═══ SUPPLIED MATERIAL ═══
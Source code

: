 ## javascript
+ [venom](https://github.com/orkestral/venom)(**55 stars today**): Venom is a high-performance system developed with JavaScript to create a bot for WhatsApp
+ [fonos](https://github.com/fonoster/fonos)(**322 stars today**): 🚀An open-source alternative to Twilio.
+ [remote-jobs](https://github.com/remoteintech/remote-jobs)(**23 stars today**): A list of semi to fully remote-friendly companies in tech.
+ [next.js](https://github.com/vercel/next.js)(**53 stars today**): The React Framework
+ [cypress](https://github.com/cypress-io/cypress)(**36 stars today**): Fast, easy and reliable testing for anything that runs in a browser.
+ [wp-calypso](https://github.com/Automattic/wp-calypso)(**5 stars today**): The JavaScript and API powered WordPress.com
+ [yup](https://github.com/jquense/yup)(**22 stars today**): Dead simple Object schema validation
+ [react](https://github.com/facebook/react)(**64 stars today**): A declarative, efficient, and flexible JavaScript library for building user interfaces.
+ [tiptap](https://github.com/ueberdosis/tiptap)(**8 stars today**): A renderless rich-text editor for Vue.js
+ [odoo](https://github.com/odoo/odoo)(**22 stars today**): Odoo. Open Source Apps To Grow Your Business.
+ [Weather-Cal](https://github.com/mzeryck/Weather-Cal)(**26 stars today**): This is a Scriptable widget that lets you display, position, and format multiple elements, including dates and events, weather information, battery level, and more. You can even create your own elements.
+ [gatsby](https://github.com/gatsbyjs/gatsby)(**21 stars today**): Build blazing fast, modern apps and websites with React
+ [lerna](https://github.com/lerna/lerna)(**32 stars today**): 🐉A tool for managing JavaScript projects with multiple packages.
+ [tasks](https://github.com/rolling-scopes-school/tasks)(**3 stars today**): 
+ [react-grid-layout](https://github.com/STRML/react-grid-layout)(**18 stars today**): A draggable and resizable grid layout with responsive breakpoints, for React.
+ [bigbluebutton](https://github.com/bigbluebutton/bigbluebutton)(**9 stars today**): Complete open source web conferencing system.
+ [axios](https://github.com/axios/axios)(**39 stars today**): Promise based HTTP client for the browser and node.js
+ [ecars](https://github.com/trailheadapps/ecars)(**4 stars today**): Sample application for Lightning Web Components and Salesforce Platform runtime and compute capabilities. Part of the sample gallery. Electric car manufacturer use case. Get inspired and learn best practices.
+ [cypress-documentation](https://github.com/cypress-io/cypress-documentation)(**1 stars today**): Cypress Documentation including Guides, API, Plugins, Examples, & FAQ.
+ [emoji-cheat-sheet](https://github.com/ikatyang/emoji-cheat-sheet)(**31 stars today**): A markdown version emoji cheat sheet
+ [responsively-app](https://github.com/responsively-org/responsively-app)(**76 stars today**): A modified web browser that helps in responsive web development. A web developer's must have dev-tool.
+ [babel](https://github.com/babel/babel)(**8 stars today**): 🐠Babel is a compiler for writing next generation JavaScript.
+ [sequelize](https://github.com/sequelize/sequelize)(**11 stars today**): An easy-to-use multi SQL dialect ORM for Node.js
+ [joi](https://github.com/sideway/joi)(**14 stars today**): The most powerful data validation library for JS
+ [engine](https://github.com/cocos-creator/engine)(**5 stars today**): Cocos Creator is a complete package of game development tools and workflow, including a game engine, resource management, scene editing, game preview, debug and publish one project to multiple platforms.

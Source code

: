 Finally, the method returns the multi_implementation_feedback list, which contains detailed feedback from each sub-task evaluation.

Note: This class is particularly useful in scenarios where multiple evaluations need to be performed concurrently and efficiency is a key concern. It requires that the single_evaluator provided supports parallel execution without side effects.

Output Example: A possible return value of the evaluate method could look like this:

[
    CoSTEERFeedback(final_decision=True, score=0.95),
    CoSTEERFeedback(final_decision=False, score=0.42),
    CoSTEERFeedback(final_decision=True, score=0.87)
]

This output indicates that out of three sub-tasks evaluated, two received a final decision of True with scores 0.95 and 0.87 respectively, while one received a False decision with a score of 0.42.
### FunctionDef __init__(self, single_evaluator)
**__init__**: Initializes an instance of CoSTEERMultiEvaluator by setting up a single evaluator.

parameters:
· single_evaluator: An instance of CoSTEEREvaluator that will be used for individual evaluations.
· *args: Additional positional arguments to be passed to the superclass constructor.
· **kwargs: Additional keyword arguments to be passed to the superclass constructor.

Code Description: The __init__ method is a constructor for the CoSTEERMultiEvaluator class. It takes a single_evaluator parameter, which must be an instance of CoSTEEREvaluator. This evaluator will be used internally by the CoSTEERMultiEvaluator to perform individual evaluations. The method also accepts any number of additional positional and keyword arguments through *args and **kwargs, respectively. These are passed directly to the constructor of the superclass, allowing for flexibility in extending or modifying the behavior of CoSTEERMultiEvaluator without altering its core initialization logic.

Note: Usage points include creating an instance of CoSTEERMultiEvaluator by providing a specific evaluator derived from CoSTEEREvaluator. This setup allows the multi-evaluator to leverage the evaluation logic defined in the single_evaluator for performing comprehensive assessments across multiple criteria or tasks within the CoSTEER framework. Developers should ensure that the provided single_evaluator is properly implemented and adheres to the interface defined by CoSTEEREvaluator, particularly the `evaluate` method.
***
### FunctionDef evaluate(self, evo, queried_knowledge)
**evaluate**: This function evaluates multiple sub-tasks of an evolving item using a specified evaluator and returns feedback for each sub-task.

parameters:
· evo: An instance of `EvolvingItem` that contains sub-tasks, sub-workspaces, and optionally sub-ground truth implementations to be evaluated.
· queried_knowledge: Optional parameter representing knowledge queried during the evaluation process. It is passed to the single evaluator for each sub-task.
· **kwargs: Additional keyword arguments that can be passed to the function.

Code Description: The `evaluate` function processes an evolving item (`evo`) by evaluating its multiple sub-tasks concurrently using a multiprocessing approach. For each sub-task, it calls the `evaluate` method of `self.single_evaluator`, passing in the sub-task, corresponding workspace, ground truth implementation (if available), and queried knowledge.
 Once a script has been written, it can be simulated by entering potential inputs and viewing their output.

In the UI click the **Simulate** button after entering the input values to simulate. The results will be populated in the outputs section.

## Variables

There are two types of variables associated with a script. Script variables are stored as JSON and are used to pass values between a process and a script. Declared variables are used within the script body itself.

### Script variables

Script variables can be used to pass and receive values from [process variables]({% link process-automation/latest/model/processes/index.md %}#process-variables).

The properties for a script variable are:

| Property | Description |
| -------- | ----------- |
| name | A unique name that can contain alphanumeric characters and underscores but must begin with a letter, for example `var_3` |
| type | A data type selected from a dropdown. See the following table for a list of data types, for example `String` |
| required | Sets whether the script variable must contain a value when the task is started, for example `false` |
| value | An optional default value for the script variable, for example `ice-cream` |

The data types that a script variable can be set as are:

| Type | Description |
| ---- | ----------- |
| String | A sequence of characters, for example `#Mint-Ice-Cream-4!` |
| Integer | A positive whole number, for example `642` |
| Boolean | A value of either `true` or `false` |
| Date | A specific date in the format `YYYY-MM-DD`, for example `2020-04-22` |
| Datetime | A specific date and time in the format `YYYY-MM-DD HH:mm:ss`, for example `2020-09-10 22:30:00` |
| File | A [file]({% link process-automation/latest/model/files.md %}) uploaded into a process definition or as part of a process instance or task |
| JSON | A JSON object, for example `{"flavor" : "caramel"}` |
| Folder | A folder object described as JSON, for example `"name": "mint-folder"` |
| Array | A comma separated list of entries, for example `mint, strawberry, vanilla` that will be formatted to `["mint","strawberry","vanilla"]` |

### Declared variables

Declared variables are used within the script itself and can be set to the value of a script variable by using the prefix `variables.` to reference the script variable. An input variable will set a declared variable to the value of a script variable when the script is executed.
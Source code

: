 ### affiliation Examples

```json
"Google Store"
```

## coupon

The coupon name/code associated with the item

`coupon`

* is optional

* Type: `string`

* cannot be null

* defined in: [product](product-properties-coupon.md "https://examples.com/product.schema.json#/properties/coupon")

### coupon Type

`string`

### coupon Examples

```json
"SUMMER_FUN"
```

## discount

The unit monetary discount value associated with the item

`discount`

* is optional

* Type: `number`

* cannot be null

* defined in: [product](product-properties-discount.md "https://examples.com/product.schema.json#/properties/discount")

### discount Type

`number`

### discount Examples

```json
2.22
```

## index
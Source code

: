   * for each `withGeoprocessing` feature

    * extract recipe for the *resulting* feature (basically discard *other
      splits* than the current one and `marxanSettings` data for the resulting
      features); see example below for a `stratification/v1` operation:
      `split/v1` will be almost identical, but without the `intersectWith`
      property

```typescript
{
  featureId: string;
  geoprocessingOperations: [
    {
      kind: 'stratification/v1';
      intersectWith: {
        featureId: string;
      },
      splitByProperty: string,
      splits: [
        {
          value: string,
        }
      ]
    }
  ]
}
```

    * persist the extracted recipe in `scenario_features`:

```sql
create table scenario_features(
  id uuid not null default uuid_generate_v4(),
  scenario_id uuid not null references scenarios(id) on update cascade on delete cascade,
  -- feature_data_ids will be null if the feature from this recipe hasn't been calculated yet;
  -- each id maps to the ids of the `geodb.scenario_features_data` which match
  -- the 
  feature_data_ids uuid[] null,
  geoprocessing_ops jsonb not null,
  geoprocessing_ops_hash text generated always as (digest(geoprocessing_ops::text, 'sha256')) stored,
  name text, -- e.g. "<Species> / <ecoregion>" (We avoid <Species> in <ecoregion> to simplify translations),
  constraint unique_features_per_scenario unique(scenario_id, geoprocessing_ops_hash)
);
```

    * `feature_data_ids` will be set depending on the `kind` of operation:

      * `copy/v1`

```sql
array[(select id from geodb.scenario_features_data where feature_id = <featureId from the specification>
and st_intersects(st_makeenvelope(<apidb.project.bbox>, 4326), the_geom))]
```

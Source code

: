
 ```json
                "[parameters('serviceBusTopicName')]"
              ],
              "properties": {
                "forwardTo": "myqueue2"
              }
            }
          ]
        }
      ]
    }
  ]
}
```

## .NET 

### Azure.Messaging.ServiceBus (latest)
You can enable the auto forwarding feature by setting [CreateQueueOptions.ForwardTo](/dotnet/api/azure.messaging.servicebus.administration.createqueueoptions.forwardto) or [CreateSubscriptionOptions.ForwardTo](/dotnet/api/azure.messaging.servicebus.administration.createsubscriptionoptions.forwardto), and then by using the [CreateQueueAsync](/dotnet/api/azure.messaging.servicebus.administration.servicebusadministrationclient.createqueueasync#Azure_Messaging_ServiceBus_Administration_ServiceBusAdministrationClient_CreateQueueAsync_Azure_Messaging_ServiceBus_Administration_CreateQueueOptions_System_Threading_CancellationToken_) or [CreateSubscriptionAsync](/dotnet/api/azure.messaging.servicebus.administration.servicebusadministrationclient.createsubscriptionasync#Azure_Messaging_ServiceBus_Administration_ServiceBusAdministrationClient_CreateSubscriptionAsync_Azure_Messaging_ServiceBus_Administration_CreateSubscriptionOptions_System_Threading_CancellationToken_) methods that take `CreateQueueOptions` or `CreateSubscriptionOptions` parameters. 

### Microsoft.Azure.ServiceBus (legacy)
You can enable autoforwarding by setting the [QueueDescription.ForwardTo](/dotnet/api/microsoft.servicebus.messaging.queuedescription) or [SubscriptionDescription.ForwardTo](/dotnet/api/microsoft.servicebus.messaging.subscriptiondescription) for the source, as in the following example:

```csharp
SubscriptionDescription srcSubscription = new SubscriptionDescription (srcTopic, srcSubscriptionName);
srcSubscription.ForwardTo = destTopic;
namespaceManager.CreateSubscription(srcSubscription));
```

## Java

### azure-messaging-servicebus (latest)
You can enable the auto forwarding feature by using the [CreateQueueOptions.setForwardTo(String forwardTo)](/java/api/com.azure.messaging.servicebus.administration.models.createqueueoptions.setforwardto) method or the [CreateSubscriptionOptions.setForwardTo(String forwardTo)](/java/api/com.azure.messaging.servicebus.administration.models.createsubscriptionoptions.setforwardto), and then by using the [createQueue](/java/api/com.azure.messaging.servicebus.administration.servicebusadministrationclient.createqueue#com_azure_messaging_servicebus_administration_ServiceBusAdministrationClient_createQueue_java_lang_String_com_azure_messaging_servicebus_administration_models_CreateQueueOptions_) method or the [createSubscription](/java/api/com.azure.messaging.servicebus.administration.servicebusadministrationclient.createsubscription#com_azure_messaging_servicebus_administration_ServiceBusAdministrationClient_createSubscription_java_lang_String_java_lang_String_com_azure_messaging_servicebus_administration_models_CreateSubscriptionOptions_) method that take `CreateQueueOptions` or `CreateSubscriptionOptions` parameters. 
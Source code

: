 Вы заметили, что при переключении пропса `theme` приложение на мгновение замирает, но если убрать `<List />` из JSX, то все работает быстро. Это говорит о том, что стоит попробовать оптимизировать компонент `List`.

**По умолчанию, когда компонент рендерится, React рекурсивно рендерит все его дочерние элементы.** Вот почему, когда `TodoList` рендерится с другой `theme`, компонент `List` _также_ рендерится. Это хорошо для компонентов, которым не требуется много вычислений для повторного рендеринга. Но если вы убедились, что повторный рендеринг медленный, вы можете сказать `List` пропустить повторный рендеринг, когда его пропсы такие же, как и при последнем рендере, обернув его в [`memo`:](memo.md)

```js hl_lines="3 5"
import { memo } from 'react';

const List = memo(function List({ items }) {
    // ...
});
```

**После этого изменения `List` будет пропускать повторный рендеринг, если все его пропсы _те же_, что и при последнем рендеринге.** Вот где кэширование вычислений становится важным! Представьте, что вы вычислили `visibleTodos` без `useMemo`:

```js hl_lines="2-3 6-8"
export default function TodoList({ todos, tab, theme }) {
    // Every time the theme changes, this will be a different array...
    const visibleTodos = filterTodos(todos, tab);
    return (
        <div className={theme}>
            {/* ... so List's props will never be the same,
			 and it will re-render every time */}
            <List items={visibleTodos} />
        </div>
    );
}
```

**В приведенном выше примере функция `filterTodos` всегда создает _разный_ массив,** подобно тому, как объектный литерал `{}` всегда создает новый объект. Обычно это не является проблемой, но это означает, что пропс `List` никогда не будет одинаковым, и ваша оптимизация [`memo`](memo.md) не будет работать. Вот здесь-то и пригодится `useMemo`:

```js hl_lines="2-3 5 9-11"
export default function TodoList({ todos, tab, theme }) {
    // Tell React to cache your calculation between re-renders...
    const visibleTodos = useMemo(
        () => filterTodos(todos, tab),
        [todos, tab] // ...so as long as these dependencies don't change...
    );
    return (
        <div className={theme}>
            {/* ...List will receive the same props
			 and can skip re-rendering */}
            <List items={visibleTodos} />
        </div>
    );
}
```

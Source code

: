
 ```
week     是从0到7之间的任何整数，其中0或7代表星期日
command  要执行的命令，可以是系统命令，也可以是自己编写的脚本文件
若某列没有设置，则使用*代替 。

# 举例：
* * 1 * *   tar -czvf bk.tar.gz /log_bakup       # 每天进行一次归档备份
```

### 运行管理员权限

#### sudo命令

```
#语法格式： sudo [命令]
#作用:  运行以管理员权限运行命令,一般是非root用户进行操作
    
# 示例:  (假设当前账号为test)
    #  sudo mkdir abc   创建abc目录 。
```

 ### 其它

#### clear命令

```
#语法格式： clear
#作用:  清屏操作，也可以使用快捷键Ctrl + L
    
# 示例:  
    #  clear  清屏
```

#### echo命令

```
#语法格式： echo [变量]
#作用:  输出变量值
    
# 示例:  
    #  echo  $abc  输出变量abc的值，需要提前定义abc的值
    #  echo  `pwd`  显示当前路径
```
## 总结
═══
[WORK TO COMPLETE]:
The response must consist of the lines above, from the first one through the line containing "bot for WhatsApp", reproduced exactly.

[RESULT OF THE EXERCISE]:
Source code

: ## javascript
+ [venom](https://github.com/orkestral/venom)(**55 stars today**): Venom is a high-performance system developed with JavaScript to create a bot for WhatsApp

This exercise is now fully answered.